Aibs juga Berbahaya


 

Negeri ini sudah merdeka puluhan tahun lamanya, tapi kata merdeka itu pun sampai saat ini masih menjadi perdebatan dan beraneka ragam dalam pemaknaanya. Pasalnya rakyat yang katanya sebagai pemegang kekuasaan tertinggi di negeri yang menjunjung asas demokrasi ini, harus selalu gigit jari ketika wakil-wakil rakyat yang dulu dipilih pada kontestasi politik malah membuat perundang-undangan yang kebanyakan sering kali menindas rakyat, tidak pro terhadap rakyat. Padahal mereka adalah abdi rakyat atau pelayan rakyat yang seharusnya melayani rakyat, bukan malah sebaliknya.

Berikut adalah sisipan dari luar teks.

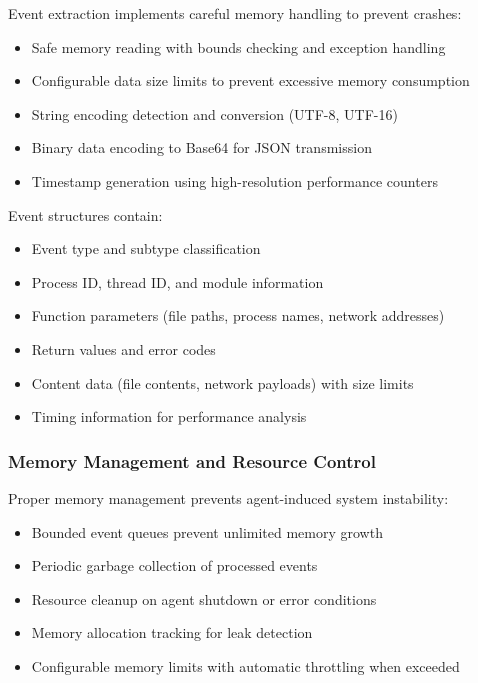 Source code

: Event extraction implements careful memory handling to prevent crashes:

\begin{itemize}
    \item Safe memory reading with bounds checking and exception handling
    \item Configurable data size limits to prevent excessive memory consumption
    \item String encoding detection and conversion (UTF-8, UTF-16)
    \item Binary data encoding to Base64 for JSON transmission
    \item Timestamp generation using high-resolution performance counters
\end{itemize}

Event structures contain:
\begin{itemize}
    \item Event type and subtype classification
    \item Process ID, thread ID, and module information
    \item Function parameters (file paths, process names, network addresses)
    \item Return values and error codes
    \item Content data (file contents, network payloads) with size limits
    \item Timing information for performance analysis
\end{itemize}

\subsubsection{Memory Management and Resource Control}

Proper memory management prevents agent-induced system instability:

\begin{itemize}
    \item Bounded event queues prevent unlimited memory growth
    \item Periodic garbage collection of processed events
    \item Resource cleanup on agent shutdown or error conditions
    \item Memory allocation tracking for leak detection
    \item Configurable memory limits with automatic throttling when exceeded
\end{itemize}

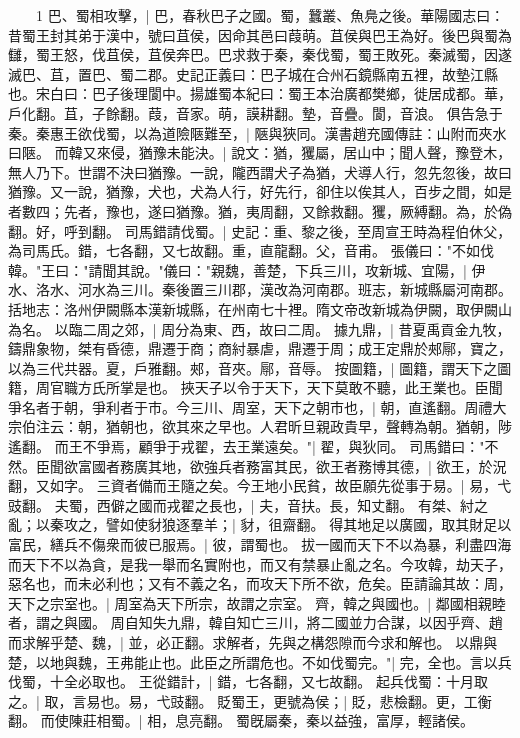 　　1 巴、蜀相攻擊，|{
	巴，春秋巴子之國。蜀，蠶叢、魚鳧之後。華陽國志曰：昔蜀王封其弟于漢中，號曰苴侯，因命其邑曰葭萌。苴侯與巴王為好。後巴與蜀為讎，蜀王怒，伐苴侯，苴侯奔巴。巴求救于秦，秦伐蜀，蜀王敗死。秦滅蜀，因遂滅巴、苴，置巴、蜀二郡。史記正義曰：巴子城在合州石鏡縣南五裡，故墊江縣也。宋白曰：巴子後理閬中。揚雄蜀本紀曰：蜀王本治廣都樊鄉，徙居成都。華，戶化翻。苴，子餘翻。葭，音家。萌，謨耕翻。墊，音疊。閬，音浪。
	}
俱告急于秦。秦惠王欲伐蜀，以為道險陿難至，|{
	陿與狹同。漢書趙充國傳註：山附而夾水曰陿。
	}
而韓又來侵，猶豫未能決。|{
	說文：猶，玃屬，居山中；聞人聲，豫登木，無人乃下。世謂不決曰猶豫。一說，隴西謂犬子為猶，犬導人行，忽先忽後，故曰猶豫。又一說，猶豫，犬也，犬為人行，好先行，卻住以俟其人，百步之間，如是者數四；先者，豫也，遂曰猶豫。猶，夷周翻，又餘救翻。玃，厥縛翻。為，於偽翻。好，呼到翻。
	}
司馬錯請伐蜀。|{
	史記：重、黎之後，至周宣王時為程伯休父，為司馬氏。錯，七各翻，又七故翻。重，直龍翻。父，音甫。
	}
張儀曰："不如伐韓。"王曰："請聞其說。"儀曰："親魏，善楚，下兵三川，攻新城、宜陽，|{
	伊水、洛水、河水為三川。秦後置三川郡，漢改為河南郡。班志，新城縣屬河南郡。括地志：洛州伊闕縣本漢新城縣，在州南七十裡。隋文帝改新城為伊闕，取伊闕山為名。
	}
以臨二周之郊，|{
	周分為東、西，故曰二周。
	}
據九鼎，|{
	昔夏禹貢金九牧，鑄鼎象物，桀有昏德，鼎遷于商；商紂暴虐，鼎遷于周；成王定鼎於郟鄏，寶之，以為三代共器。夏，戶雅翻。郟，音夾。鄏，音辱。
	}
按圖籍，|{
	圖籍，謂天下之圖籍，周官職方氏所掌是也。
	}
挾天子以令于天下，天下莫敢不聽，此王業也。臣聞爭名者于朝，爭利者于市。今三川、周室，天下之朝市也，|{
	朝，直遙翻。周禮大宗伯注云：朝，猶朝也，欲其來之早也。人君昕旦親政貴早，聲轉為朝。猶朝，陟遙翻。
	}
而王不爭焉，顧爭于戎翟，去王業遠矣。"|{
	翟，與狄同。
	}
司馬錯曰："不然。臣聞欲富國者務廣其地，欲強兵者務富其民，欲王者務博其德，|{
	欲王，於況翻，又如字。
	}
三資者備而王隨之矣。今王地小民貧，故臣願先從事于易。|{
	易，弋豉翻。
	}
夫蜀，西僻之國而戎翟之長也，|{
	夫，音扶。長，知丈翻。
	}
有桀、紂之亂；以秦攻之，譬如使豺狼逐羣羊；|{
	豺，徂齋翻。
	}
得其地足以廣國，取其財足以富民，繕兵不傷衆而彼已服焉。|{
	彼，謂蜀也。
	}
拔一國而天下不以為暴，利盡四海而天下不以為貪，是我一舉而名實附也，而又有禁暴止亂之名。今攻韓，劫天子，惡名也，而未必利也；又有不義之名，而攻天下所不欲，危矣。臣請論其故：周，天下之宗室也。|{
	周室為天下所宗，故謂之宗室。
	}
齊，韓之與國也。|{
	鄰國相親睦者，謂之與國。
	}
周自知失九鼎，韓自知亡三川，將二國並力合謀，以因乎齊、趙而求解乎楚、魏，|{
	並，必正翻。求解者，先與之構怨隙而今求和解也。
	}
以鼎與楚，以地與魏，王弗能止也。此臣之所謂危也。不如伐蜀完。"|{
	完，全也。言以兵伐蜀，十全必取也。
	}
王從錯計，|{
	錯，七各翻，又七故翻。
	}
起兵伐蜀：十月取之。|{
	取，言易也。易，弋豉翻。
	}
貶蜀王，更號為侯；|{
	貶，悲檢翻。更，工衡翻。
	}
而使陳莊相蜀。|{
	相，息亮翻。
	}
蜀旣屬秦，秦以益強，富厚，輕諸侯。

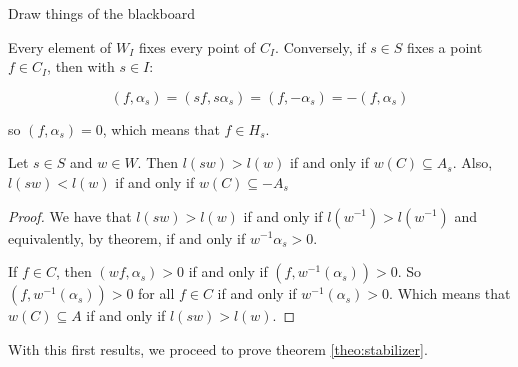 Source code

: \begin{example}
  Draw things of the blackboard
\end{example}

\begin{remark}
  Every element of $W_I$ fixes every point of $C_I$. Conversely, if $s \in S$ fixes a point $f \in C_I$, then with $s\in I$:

  \begin{equation}
    (f,\alpha_s) = (sf, s\alpha_s) = (f, -\alpha_s) = -(f,\alpha_s)
  \end{equation}

  so $(f,\alpha_s) = 0$, which means that $f \in H_s$.
\end{remark}

\begin{lemma}
  Let $s \in S$ and $w \in W$. Then $l(sw) > l(w)$ if and only if $w(C) \subseteq A_s$. Also, $l(sw) < l(w)$ if and only if $w(C) \subseteq -A_s$
\end{lemma}

\begin{proof}
  We have that $l(sw) > l(w)$ if and only if $l(w^{-1}) > l(w^{-1})$ and equivalently, by theorem, if and only if $w^{-1}\alpha_s > 0$.

  If $f \in C$, then $(wf, \alpha_s) > 0$ if and only if $(f, w^{-1}(\alpha_s)) > 0$. So $(f, w^{-1}(\alpha_s)) > 0$ for all $f \in C$ if and only if $w^{-1}(\alpha_s) > 0$. Which means that $w(C) \subseteq A$ if and only if $l(sw) > l(w)$.
\end{proof}

With this first results, we proceed to prove theorem \ref{theo:stabilizer}.


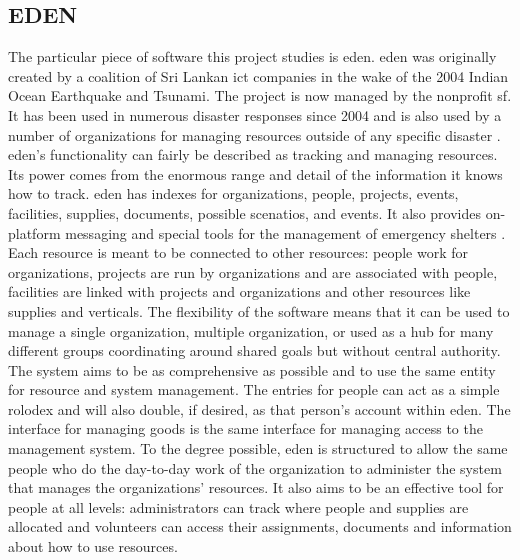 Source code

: \documentclass[a4paper,man,natbib]{apa6}
\begin{document}
  \subsection*{EDEN}
   The particular piece of software this project studies is \acrlong{eden}. \acrshort{eden} was originally created by a coalition of Sri Lankan \acrlong{ict} companies in the wake of the 2004 Indian Ocean Earthquake and Tsunami. The project is now managed by the nonprofit \gls{sf}. It has been used in numerous disaster responses since 2004 and is also used by a number of organizations for managing resources outside of any specific disaster \citep{Sahana_Foundation_undated-hl}. \acrshort{eden}'s functionality can fairly be described as tracking and managing resources. Its power comes from the enormous range and detail of the information it knows how to track. \acrshort{eden} has indexes for organizations, people, projects, events, facilities, supplies, documents, possible scenatios, and events. It also provides on-platform messaging and special tools for the management of emergency shelters \citep{Sahana_Foundation2011-od}. Each resource is meant to be connected to other resources: people work for organizations, projects are run by organizations and are associated with people, facilities are linked with projects and organizations and other resources like supplies and verticals. The flexibility of the software means that it can be used to manage a single organization, multiple organization, or used as a hub for many different groups coordinating around shared goals but without central authority. The system aims to be as comprehensive as possible and to use the same entity for resource and system management. The entries for people can act as a simple rolodex and will also double, if desired, as that person's account within \acrshort{eden}. The interface for managing goods is the same interface for managing access to the management system. To the degree possible, \acrshort{eden} is structured to allow the same people who do the day-to-day work of the organization to administer the system that manages the organizations' resources. It also aims to be an effective tool for people at all levels: administrators can track where people and supplies are allocated and volunteers can access their assignments, documents and information about how to use resources.
\end{document}
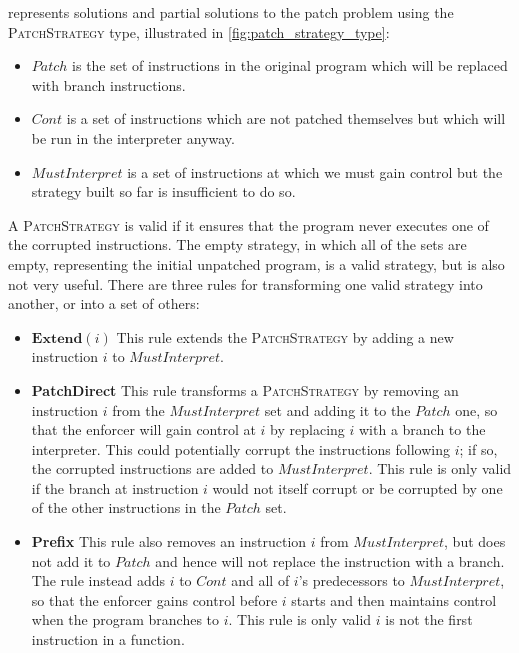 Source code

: {\Implementation} represents solutions and partial solutions to the
patch problem using the \textsc{PatchStrategy} type, illustrated in
\autoref{fig:patch_strategy_type}:
\begin{itemize}
\item $\mathit{Patch}$ is the set of instructions in the original
  program which will be replaced with branch instructions.
\item $\mathit{Cont}$ is a set of instructions which are not patched
  themselves but which will be run in the interpreter anyway.
\item $\mathit{MustInterpret}$ is a set of instructions at which we
  must gain control but the strategy built so far is insufficient to
  do so.
\end{itemize}
A \textsc{PatchStrategy} is valid if it ensures that the program never
executes one of the corrupted instructions.  The empty strategy, in
which all of the sets are empty, representing the initial unpatched
program, is a valid strategy, but is also not very useful.  There are
three rules for transforming one valid strategy into another, or into
a set of others:
\begin{itemize}
\item
  $\textbf{Extend}(i)$ This rule extends the \textsc{PatchStrategy} by
  adding a new instruction $i$ to $\mathit{MustInterpret}$.
\item
  \textbf{PatchDirect} This rule transforms a \textsc{PatchStrategy}
  by removing an instruction $i$ from the $\mathit{MustInterpret}$ set
  and adding it to the $\mathit{Patch}$ one, so that the enforcer will
  gain control at $i$ by replacing $i$ with a branch to the
  interpreter.  This could potentially corrupt the instructions
  following $i$; if so, the corrupted instructions are added to
  $\mathit{MustInterpret}$.  This rule is only valid if the branch at
  instruction $i$ would not itself corrupt or be corrupted by one of
  the other instructions in the $\mathit{Patch}$ set.
\item
  \textbf{Prefix} This rule also removes an instruction $i$ from
  $\mathit{MustInterpret}$, but does not add it to $\mathit{Patch}$
  and hence will not replace the instruction with a branch.  The rule
  instead adds $i$ to $\mathit{Cont}$ and all of $i$'s predecessors to
  $\mathit{MustInterpret}$, so that the enforcer gains control before
  $i$ starts and then maintains control when the program branches to
  $i$.  This rule is only valid $i$ is not the first instruction in a
  function.
\end{itemize}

Kalau memang narasi di atas terlalu jauh dalam topik pembahasan terkait negeri ini, kita lebih kerucutkan lagi sampai tataran paling kerucut dalam tulisan kali ini. Mulai dari tataran pemerintahan tertinggi seperti peran presiden, gubernur, wali kota, bupati, camat, sampai kepala desa. Kita ambil contoh kecil saja seperti pada sekup pedesaan. Kalau kita mau sadar, seandainya pada tataran desa itu peran kepala desa bisa dioptimalkan dengan segala kebijakan dan peraturan-peraturannya yang pro terhadap masyarakatnya, insyaallah kata merdeka lebih cepat kita raih dan tak bias lagi kita memaknai dan memahami kata merdeka. 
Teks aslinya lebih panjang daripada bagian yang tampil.